Na minha cabeça louca fica a crença de que todo mundo quer ser ouvido/lido/percebido/sentido. E saber que o sapato compreende o drama da última noite, e que a inquietude do seu peixinho enfezadinho do oceano (oi, eu sou a Dori) é por conta do mesmo chilique do qual você foi vítima durante o dia, faz qualquer um se sentir melhor. Parece que se divide o peso das paradas... elas ficam mais leves. Este é o poder do olhar amigo de compreensão e da presença, mais do que tudo.

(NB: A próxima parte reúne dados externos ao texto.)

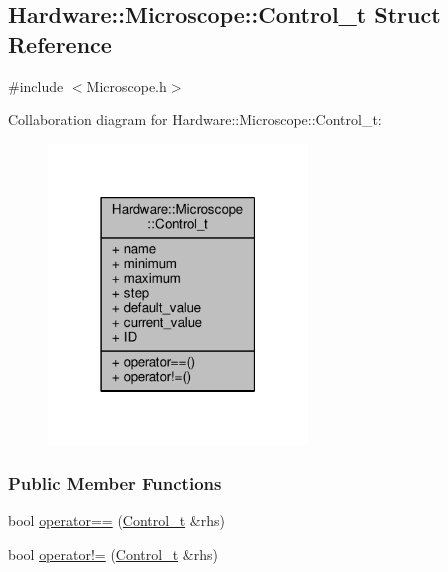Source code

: \hypertarget{struct_hardware_1_1_microscope_1_1_control__t}{}\subsection{Hardware\+:\+:Microscope\+:\+:Control\+\_\+t Struct Reference}
\label{struct_hardware_1_1_microscope_1_1_control__t}


{\ttfamily \#include $<$Microscope.\+h$>$}



Collaboration diagram for Hardware\+:\+:Microscope\+:\+:Control\+\_\+t\+:
\nopagebreak
\begin{figure}[H]
\begin{center}
\leavevmode
\includegraphics[width=195pt]{struct_hardware_1_1_microscope_1_1_control__t__coll__graph}
\end{center}
\end{figure}
\subsubsection*{Public Member Functions}
\begin{DoxyCompactItemize}
\item 
bool \hyperlink{struct_hardware_1_1_microscope_1_1_control__t_ac0d0495a006e660371bb79efec65c985}{operator==} (\hyperlink{struct_hardware_1_1_microscope_1_1_control__t}{Control\+\_\+t} \&rhs)
\item 
bool \hyperlink{struct_hardware_1_1_microscope_1_1_control__t_a7bc64551eaa1568673551e780661121a}{operator!=} (\hyperlink{struct_hardware_1_1_microscope_1_1_control__t}{Control\+\_\+t} \&rhs)
\end{DoxyCompactItemize}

Eu resolvi entreter o sapateiro com 7 pares dos amigos dos meus pés. Estavam todos agrupados no fundo do armário e adoraram o passeio. Há tempos ninguém trocava uma ideia com eles. Bastou apresentá-los ao senhorzinho, para ver um rosto iluminado. Brilho nos olhos (de sapateiro para os sapatos, claro). Por ser dona, consegui, com muito esforço, 3 bom-dias e até um "bonitinho esse aqui, né? Eu fiz muitos projetos assim quando era mais novo, no Rio". Nada mais.

Cri cri.

Foi aí que eu me toquei que meu esforço todo era pro cara se abrir e olhar pra fora, tipo pra mim. Egocêntrica-carente-da-poxa na alta assim, sabe? Me achando a mina que faz o chá milagreiro da letra dos Los Hermanos. Como se o carinha precisasse interagir com gente, cumprimentar os transeuntes. Bullshit! Ele tava diboua lá... mas ô, como a reserva em excesso me incomoda! Quando neguim se fecha demais já identifico o ser misterioso, daquele tipo indecifrável, que faz a gente pensar "aí tem coisa! ah, tem!". Tenho medo.

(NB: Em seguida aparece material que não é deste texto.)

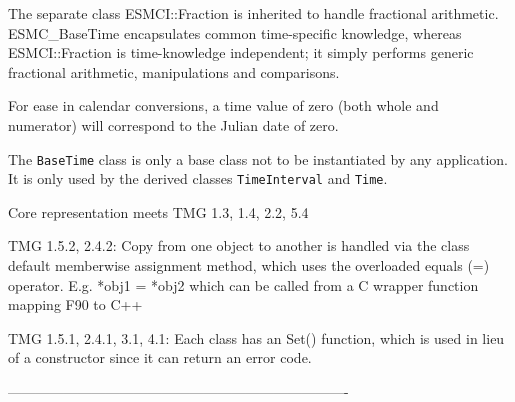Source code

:    The separate class ESMCI::Fraction is inherited to handle fractional
   arithmetic.  ESMC_BaseTime encapsulates common time-specific knowledge,
   whereas ESMCI::Fraction is time-knowledge independent; it simply performs
   generic fractional arithmetic, manipulations and comparisons.
  
   For ease in calendar conversions, a time value of zero (both whole and
   numerator) will correspond to the Julian date of zero.
  
   The {\tt BaseTime} class is only a base class not to be instantiated by any
   application. It is only used by the derived classes {\tt TimeInterval} and
   {\tt Time}.
  
   Core representation meets TMG 1.3, 1.4, 2.2, 5.4
  
   TMG 1.5.2, 2.4.2: Copy from one object to another is handled
   via the class default memberwise assignment method, which uses
   the overloaded equals (=) operator.  E.g.  *obj1 = *obj2 which
   can be called from a C wrapper function mapping F90 to C++
  
   TMG 1.5.1, 2.4.1, 3.1, 4.1: Each class has an Set() function,
   which is used in lieu of a constructor since it can
   return an error code.
  
  -------------------------------------------------------------------------
  

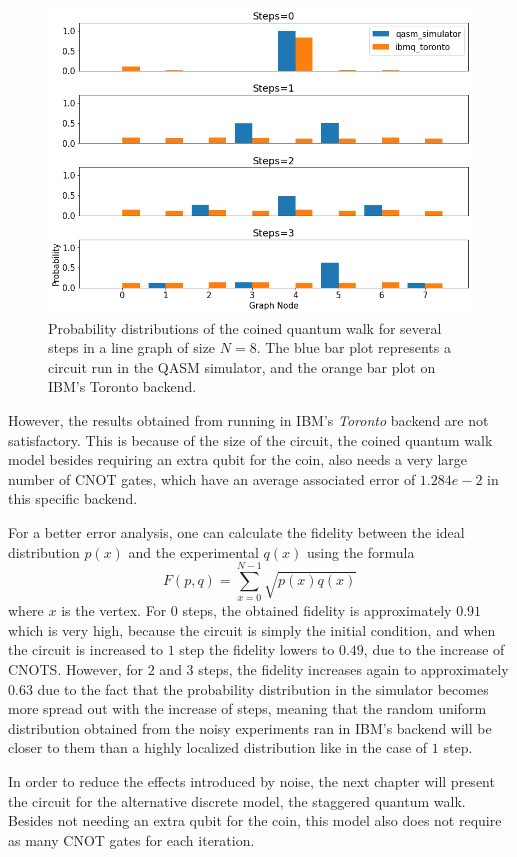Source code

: \documentclass[../../dissertation.tex]{subfiles}
\begin{document}
\begin{figure}[!h]
	\centering
	\includegraphics[scale=0.40]{img/Qiskit/CoinedQuantumWalk/CoinedQW_N3_S0123.png}
	\caption{Probability distributions of the coined quantum walk for several steps in a line graph of size $N=8$. The blue bar plot represents a circuit run in the QASM simulator, and the orange bar plot on IBM's Toronto backend.} 
	\label{fig:coinedQWQiskitDist}
\end{figure}
However, the results obtained from running in IBM's \textit{Toronto} backend
are not satisfactory. This is because of the size of the circuit, the coined
quantum walk model besides requiring an extra qubit for the coin, also needs a
very large number of CNOT gates, which have an average associated error of
$1.284e-2$ in this specific backend.\par

For a better error analysis, one can calculate the fidelity between the
ideal distribution $p(x)$ and the experimental $q(x)$ using the formula
\begin{equation}
    F(p,q) = \sum_{x=0}^{N-1} \sqrt{p(x)q(x)}
    \label{eq:bestFid}
\end{equation}
where $x$ is the vertex. For $0$ steps, the obtained fidelity is approximately
$0.91$ which is very high, because the circuit is simply the initial condition,
and when the circuit is increased to $1$ step the fidelity lowers to $0.49$,
due to the increase of CNOTS. However, for $2$ and $3$ steps, the fidelity
increases again to approximately $0.63$ due to the fact that the probability
distribution in the simulator becomes more spread out with the increase of
steps, meaning that the random uniform distribution obtained from the noisy
experiments ran in IBM's backend will be closer to them than a highly localized
distribution like in the case of $1$ step.\par

In order to reduce the effects introduced by noise, the next chapter will
present the circuit for the alternative discrete model, the staggered quantum
walk. Besides not needing an extra qubit for the coin, this model also does not
require as many CNOT gates for each iteration.
\end{document}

Depois de resgatar o que era meu, agora só respiro fundo e aceito. Queria sim mais bom-dias... porque é difícil eu sair de casa cedo do dia sem o tal do keep walking and smiling. Mas aí, cada um com seus esquemas de vida. Eu tenho os meus também. Ah, como tenho... (oxi, sai).

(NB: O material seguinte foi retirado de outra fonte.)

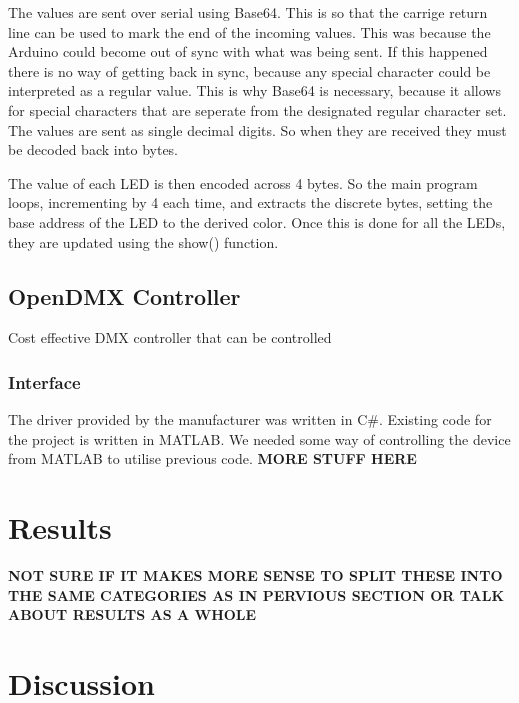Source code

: The values are sent over serial using Base64.
This is so that the carrige return line can be used to mark the end of the incoming values.
This was because the Arduino could become out of sync with what was being sent.
If this happened there is no way of getting back in sync,
because any special character could be interpreted as a regular value.
This is why Base64 is necessary, because it allows for special characters that are seperate
from the designated regular character set.
The values are sent as single decimal digits.
So when they are received they must be decoded back into bytes.

The value of each LED is then encoded across 4 bytes.
So the main program loops, incrementing by 4 each time,
and extracts the discrete bytes, setting the base address of the LED to the derived color.
Once this is done for all the LEDs, they are updated using the show() function.

\subsection{OpenDMX Controller}
Cost effective DMX controller that can be controlled

\subsubsection{Interface}
The driver provided by the manufacturer was written in C\#.
Existing code for the project is written in MATLAB.
We needed some way of controlling the device from MATLAB to utilise previous code.
\textbf{MORE STUFF HERE}

\section{Results}
\textbf{NOT SURE IF IT MAKES MORE SENSE TO SPLIT THESE INTO THE SAME CATEGORIES
  AS IN PERVIOUS SECTION OR TALK ABOUT RESULTS AS A WHOLE}

\section{Discussion}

E entre o senhor que fica feliz por ter sapato para conversar no cubículo sem enxergar pessoa-ninhuma e a senhora hipocondríaca mal-humorada da língua venenosa incansável, na espera paciente pela consulta de 2 minutos, eu fico com o primeiro.

Eu amo contato, mas odeio gastar paciência exageradamente. Tudo demais cansa, né?

Ok... Muita palavra já.
Fala comigo?

12 de abril de 2010

Sobre a loucura de todo ser

"I'm just one of those ghosts
Travelling endlessly
Don't need no road
In fact they follow you
And we just go in circles"

Paramore





E quando ela perdia o chão, caminhava indefinidamente, sem rumo, em busca de terra firme ou de um canto para se esconder. Um único desejo impossível: amigo mundo, pare de girar por poucos minutos, até que eu me sinta recomposta e preparada para enfrentar o que for.

Às vezes eu me acho tão louca. Mas sei lá... tem coisa que é só humana. Cada um foge dos problemas do seu jeito. Cada um recupera a coragem para lidar com eles a sua maneira. Cada doido...

Que venham. Estou caminhando todo dia agora... e firmando bem meus pés no chão. Dia após dia fica mais difícil perdê-lo de vista.